An all-state placekicker in high school, Heather Sue Mercer
tried to join the football team when she arrived at Duke, and
even kicked a game-winning field goal in a 1995 intrasquad
scrimmage. But the team's coach, Fred Goldsmith, refused to
let her even sit on the sidelines the following fall and
dismissed her from the team before spring practice began in
1996.
Duke's lawyers argued that she simply wasn't as good as the
other kickers on the team, and the university's president,
Nannerl O. Keohane, testified that Ms. Mercer was given extra
chances to make the team. But Ms. Mercer's lawyers argued that
she had been treated differently from other kickers who tried
out for the team, violating Title IX of the Education
Amendments of 1972, which forbids gender discrimination at
institutions that receive federal funds.
Mr.
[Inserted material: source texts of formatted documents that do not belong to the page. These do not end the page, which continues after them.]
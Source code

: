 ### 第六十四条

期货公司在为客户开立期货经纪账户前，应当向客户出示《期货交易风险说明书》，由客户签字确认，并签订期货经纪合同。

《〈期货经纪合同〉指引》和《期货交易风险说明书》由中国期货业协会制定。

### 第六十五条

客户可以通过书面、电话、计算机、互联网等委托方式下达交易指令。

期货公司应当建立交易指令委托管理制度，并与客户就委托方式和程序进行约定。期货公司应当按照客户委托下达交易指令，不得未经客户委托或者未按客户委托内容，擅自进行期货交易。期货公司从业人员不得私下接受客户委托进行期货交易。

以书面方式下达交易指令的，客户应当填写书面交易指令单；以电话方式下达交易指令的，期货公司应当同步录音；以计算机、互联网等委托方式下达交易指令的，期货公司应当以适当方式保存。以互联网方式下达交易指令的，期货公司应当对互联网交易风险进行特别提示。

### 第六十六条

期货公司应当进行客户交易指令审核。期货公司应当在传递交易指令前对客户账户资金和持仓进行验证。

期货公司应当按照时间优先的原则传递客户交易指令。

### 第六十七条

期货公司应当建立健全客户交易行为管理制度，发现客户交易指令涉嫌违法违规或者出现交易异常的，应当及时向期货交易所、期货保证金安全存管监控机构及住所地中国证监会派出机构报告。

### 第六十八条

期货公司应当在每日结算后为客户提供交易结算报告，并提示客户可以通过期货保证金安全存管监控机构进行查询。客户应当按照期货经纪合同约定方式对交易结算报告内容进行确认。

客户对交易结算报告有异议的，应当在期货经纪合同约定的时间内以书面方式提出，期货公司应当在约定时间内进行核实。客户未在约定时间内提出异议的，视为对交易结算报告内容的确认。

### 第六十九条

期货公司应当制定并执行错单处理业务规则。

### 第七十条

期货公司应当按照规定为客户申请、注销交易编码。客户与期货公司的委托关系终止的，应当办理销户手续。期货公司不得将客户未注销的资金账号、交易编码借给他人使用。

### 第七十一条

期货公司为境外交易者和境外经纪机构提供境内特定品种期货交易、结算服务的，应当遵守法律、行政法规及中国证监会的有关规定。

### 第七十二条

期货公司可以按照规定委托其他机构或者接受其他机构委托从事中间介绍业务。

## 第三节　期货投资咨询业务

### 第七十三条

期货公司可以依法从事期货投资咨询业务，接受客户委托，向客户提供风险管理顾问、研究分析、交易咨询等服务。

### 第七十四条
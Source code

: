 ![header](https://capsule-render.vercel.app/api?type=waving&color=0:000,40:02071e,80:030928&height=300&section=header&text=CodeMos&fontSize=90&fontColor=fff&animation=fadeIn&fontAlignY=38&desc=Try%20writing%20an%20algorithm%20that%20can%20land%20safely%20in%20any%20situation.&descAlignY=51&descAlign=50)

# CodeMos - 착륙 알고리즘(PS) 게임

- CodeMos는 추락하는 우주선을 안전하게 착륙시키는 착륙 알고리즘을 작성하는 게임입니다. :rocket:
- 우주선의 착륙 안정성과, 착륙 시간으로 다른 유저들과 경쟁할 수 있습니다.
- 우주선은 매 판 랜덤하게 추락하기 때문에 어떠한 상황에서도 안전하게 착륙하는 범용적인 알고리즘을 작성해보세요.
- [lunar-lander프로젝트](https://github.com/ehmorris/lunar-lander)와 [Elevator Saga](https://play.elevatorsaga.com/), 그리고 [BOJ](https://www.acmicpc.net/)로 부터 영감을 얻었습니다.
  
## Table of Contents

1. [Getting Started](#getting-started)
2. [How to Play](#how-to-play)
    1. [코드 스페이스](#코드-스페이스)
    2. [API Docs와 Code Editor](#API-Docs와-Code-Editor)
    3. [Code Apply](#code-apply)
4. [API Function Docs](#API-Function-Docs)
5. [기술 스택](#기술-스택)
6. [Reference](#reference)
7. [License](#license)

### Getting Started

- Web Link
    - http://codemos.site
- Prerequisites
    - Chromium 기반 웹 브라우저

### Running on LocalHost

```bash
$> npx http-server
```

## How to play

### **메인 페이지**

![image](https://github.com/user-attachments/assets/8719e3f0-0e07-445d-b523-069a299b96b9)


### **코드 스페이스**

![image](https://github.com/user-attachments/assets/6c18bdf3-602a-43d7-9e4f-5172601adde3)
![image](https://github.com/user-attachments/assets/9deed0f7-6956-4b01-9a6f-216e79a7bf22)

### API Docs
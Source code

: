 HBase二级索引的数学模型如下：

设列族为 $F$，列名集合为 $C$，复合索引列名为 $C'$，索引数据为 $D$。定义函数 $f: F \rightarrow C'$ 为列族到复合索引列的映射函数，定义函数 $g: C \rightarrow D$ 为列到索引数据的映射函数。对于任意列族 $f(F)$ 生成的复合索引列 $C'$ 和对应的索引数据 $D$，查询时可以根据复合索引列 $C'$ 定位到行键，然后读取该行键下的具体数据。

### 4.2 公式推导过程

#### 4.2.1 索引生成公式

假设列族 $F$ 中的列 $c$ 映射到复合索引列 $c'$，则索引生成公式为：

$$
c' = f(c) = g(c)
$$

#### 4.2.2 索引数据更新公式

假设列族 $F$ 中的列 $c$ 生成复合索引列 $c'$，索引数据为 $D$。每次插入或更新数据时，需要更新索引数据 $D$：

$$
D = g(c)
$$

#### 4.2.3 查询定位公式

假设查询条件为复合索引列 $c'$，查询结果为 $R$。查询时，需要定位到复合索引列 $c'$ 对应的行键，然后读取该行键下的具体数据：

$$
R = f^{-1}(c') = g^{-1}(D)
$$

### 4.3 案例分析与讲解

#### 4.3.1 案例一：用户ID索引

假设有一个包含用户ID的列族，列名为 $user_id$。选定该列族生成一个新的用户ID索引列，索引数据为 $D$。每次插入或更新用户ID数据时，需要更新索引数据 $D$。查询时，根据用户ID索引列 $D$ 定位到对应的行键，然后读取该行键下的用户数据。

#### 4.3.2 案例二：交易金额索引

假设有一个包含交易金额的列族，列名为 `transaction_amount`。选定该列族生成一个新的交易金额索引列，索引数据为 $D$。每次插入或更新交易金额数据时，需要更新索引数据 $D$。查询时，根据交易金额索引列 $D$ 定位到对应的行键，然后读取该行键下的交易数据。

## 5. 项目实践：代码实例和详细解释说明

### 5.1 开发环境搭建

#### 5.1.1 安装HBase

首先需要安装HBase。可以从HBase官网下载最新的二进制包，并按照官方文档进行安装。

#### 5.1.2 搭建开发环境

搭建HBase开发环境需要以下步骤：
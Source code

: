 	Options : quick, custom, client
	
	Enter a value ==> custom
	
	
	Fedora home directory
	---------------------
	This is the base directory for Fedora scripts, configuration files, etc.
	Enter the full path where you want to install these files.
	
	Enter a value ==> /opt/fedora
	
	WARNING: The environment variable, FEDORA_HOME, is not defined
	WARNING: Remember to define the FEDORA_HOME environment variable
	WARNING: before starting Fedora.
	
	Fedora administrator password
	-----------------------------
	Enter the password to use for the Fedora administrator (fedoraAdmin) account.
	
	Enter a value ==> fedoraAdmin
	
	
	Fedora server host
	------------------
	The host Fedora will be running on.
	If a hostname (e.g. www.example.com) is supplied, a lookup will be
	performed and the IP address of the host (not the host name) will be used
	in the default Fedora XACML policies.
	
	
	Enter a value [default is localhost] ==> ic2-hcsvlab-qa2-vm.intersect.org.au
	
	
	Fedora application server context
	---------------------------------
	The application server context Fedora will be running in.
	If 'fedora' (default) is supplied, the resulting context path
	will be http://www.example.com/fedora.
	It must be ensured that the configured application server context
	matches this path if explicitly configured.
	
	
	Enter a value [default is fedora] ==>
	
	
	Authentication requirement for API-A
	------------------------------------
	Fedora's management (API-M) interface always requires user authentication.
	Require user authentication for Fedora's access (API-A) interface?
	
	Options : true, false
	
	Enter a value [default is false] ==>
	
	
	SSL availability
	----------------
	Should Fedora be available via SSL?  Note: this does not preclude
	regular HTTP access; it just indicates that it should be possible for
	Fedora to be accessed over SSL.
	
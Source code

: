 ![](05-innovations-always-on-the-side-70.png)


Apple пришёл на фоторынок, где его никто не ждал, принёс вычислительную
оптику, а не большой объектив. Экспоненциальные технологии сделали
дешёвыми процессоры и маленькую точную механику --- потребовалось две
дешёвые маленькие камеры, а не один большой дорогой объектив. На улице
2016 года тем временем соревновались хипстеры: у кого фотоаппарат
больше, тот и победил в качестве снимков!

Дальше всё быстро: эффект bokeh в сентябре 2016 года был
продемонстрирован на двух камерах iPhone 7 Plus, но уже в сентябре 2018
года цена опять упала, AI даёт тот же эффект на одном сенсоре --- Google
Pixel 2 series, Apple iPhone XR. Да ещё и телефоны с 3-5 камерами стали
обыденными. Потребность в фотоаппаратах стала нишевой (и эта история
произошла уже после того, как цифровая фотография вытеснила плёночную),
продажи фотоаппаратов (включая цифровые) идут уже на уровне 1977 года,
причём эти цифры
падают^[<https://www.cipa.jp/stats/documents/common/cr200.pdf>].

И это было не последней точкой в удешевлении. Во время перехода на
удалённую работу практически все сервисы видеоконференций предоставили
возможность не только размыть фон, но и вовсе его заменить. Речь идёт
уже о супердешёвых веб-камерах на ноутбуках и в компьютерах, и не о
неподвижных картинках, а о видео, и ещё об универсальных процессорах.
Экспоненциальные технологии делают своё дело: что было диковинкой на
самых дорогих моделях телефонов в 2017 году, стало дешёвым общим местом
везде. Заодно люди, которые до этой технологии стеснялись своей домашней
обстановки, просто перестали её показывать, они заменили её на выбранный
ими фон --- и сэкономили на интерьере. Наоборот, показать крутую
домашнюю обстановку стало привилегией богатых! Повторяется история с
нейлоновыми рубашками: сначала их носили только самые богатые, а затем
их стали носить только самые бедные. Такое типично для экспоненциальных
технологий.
Goldsmith and several former coaches and kickers testified
that Ms. Mercer did not have the strength to boot long field
goals against major-college competition, but the coach said he
admired her effort.
"It was obvious she was trying to do something special," Mr.
Goldsmith testified. "It was different, so I admired her for
that. I admired her for her spunk. I probably would have been
a lot more brutal with a male. I would have said, 'Sorry, son,
you just don't have it.'"
But Ms. Mercer said he told her to forget about "boys' games"
and that she ought to try out for a local beauty pageant.
Ms. Mercer sued Duke in 1997 under Title IX, but Duke pointed
out in court papers that the law's guidelines state that women
do not have the right to participate on coeducational teams in
contact sports, such as football. Last year, however, a
three-judge panel of the U.S. Court of Appeals for the Fourth
Circuit, in Richmond, ruled in the Duke case that under Title
IX, universities can choose whether to allow women to try out
for contact sports. If a university does permit women to try
out, the appeals court said, it must not discriminate against
female players once they're on the team.
Duke officials released a one-line statement saying that they
were disappointed by the ruling and expected it to be
overturned on appeal. Ms. Mercer's lawyers were in transit
last night and could not be reached for comment.